▶ Exercise objective
Somewhere below is a line with "parámetros estén disponibles." and, later, a line with "# Configuración de"; repeat those two lines and all the lines between them, exactly as they are.

▶ Source material
----------------------------------------

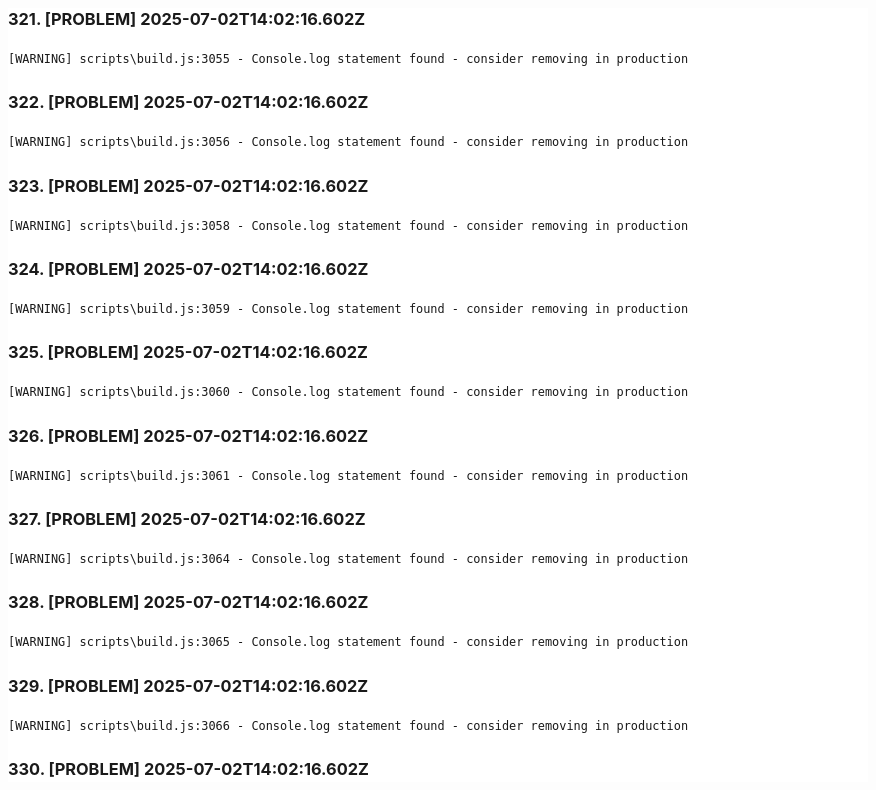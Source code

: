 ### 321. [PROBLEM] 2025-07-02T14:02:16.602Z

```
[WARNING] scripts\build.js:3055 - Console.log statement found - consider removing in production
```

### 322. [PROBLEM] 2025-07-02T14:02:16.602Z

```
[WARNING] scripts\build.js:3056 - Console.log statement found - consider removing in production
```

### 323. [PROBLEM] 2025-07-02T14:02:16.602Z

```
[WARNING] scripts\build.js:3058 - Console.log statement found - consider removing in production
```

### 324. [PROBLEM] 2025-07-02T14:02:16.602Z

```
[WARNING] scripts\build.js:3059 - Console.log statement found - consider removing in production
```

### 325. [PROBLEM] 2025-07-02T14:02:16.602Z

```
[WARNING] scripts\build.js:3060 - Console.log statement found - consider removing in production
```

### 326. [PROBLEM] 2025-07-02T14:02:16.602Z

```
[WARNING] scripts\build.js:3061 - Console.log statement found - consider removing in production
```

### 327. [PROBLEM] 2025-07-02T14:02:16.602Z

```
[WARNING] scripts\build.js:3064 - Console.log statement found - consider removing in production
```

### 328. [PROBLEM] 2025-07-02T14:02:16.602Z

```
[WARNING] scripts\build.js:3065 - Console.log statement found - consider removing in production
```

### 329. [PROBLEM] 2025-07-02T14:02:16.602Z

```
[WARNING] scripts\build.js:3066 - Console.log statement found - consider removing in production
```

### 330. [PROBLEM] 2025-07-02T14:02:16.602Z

----------------------------------------

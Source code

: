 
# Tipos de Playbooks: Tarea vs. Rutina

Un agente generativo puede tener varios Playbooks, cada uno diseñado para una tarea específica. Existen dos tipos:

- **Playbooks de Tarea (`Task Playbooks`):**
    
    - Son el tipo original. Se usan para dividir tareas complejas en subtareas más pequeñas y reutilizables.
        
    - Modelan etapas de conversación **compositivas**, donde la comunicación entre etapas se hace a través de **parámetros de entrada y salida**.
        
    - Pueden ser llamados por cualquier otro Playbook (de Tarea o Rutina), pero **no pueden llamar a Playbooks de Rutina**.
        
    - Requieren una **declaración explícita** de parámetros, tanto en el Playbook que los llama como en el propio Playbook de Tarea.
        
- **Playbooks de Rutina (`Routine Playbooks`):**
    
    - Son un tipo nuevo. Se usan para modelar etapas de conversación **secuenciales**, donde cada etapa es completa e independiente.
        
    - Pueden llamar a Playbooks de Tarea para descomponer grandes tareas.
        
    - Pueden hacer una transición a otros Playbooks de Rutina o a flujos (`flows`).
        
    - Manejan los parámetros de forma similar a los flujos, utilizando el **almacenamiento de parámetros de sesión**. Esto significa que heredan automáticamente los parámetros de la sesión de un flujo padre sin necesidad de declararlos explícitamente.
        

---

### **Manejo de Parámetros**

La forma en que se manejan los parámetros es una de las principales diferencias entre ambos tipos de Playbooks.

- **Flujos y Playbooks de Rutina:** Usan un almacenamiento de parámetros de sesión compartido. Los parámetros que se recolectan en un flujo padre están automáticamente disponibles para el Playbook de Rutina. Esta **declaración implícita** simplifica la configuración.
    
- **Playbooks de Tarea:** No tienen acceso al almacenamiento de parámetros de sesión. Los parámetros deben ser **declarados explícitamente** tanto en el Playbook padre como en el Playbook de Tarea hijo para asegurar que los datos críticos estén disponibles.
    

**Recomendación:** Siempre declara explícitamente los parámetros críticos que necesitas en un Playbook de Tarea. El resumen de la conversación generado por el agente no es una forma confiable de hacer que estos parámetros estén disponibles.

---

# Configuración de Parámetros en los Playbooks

----------------------------------------

▶ Answer for this exercise
**Recomendación:** Siempre declara explícitamente los parámetros críticos que necesitas en un Playbook de Tarea. El resumen de la conversación generado por el agente no es una forma confiable de hacer que estos parámetros estén disponibles.

---

# Configuración de Parámetros en los Playbooks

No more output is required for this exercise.